*** Opening DATASET ***

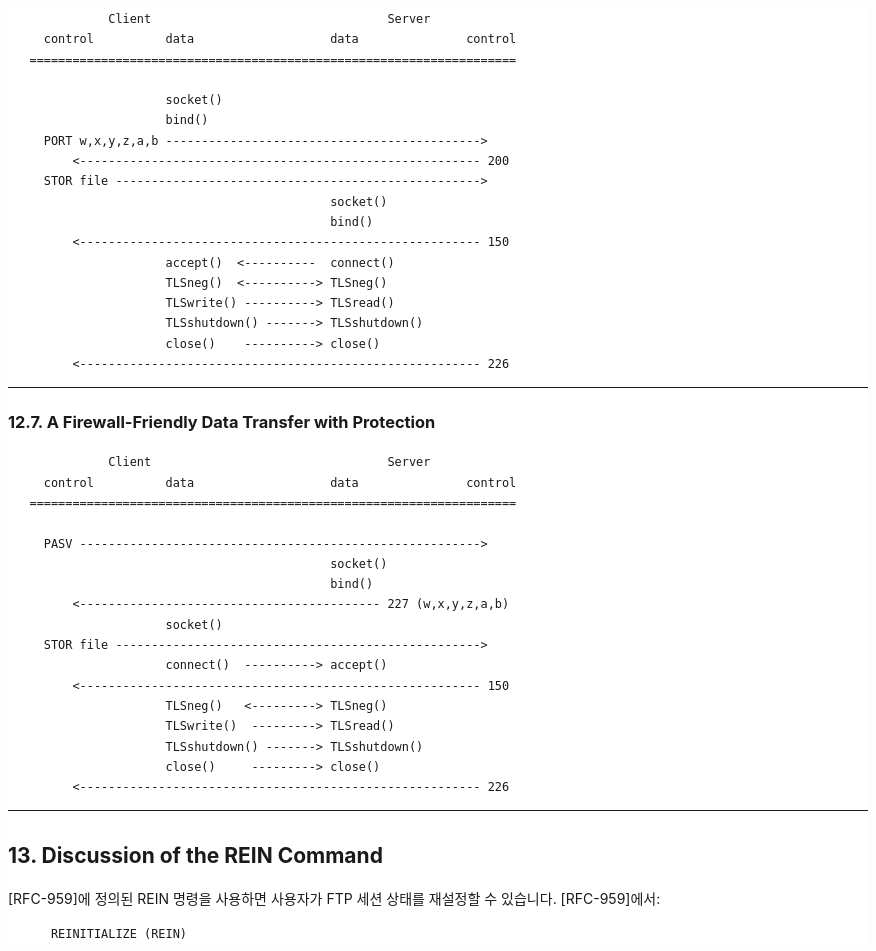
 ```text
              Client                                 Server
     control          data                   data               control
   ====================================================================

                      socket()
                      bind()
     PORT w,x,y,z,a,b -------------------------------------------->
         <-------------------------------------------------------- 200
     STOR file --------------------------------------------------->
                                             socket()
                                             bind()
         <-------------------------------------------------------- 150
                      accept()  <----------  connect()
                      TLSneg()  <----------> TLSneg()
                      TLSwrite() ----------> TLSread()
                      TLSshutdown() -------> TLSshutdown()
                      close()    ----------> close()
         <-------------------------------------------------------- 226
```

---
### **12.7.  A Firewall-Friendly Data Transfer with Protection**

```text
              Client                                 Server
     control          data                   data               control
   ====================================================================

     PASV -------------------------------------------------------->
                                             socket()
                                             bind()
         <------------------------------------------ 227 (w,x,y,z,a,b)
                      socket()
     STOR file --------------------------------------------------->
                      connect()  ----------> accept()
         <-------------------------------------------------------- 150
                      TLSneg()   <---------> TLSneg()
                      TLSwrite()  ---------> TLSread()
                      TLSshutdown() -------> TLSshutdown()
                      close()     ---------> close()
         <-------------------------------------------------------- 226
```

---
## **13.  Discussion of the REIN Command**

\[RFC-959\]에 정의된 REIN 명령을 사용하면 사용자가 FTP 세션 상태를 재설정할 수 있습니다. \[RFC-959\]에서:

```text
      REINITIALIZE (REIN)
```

*** Closing DATASET ***
*** Opening DATASET ***

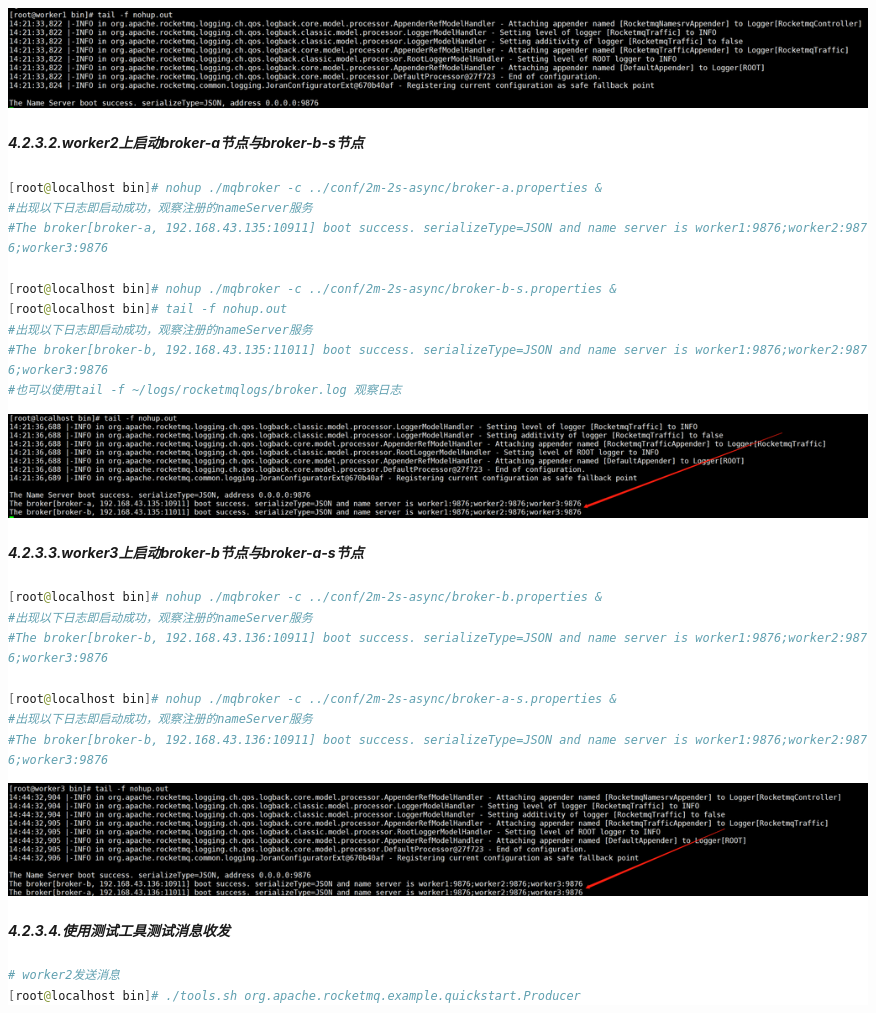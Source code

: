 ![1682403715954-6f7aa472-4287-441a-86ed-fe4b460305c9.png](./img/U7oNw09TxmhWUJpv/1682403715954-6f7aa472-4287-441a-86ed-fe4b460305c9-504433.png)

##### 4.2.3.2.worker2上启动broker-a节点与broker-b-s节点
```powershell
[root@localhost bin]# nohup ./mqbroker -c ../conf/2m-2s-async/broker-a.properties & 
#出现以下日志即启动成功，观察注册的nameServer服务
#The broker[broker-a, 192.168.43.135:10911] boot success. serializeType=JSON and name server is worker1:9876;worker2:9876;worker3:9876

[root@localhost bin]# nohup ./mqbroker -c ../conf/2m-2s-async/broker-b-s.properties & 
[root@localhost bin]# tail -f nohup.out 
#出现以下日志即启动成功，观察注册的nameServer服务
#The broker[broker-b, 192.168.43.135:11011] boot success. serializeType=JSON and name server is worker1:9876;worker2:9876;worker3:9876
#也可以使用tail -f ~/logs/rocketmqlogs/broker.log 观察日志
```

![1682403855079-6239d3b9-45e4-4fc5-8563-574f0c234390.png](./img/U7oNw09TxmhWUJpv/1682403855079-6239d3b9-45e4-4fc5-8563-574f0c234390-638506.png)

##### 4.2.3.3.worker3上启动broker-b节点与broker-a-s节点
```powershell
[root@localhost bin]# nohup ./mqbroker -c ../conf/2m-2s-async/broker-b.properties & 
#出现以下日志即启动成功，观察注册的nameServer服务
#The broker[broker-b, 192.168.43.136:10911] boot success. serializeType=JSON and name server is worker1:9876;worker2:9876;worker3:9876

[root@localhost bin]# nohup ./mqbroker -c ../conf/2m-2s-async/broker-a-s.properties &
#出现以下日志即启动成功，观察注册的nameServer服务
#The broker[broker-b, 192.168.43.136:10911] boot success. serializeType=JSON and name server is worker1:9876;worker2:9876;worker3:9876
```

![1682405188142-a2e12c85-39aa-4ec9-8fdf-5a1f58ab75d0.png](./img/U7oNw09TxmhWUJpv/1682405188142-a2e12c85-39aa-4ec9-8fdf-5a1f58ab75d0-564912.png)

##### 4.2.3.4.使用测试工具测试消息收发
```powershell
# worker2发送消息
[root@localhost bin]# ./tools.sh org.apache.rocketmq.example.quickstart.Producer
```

*** Closing DATASET ***

> [TASK STATEMENT] The expected answer is each line of the records above that includes the string "TLSwrite".

> [ANSWER SECTION]
                      TLSwrite() ----------> TLSread()
                      TLSwrite()  ---------> TLSread()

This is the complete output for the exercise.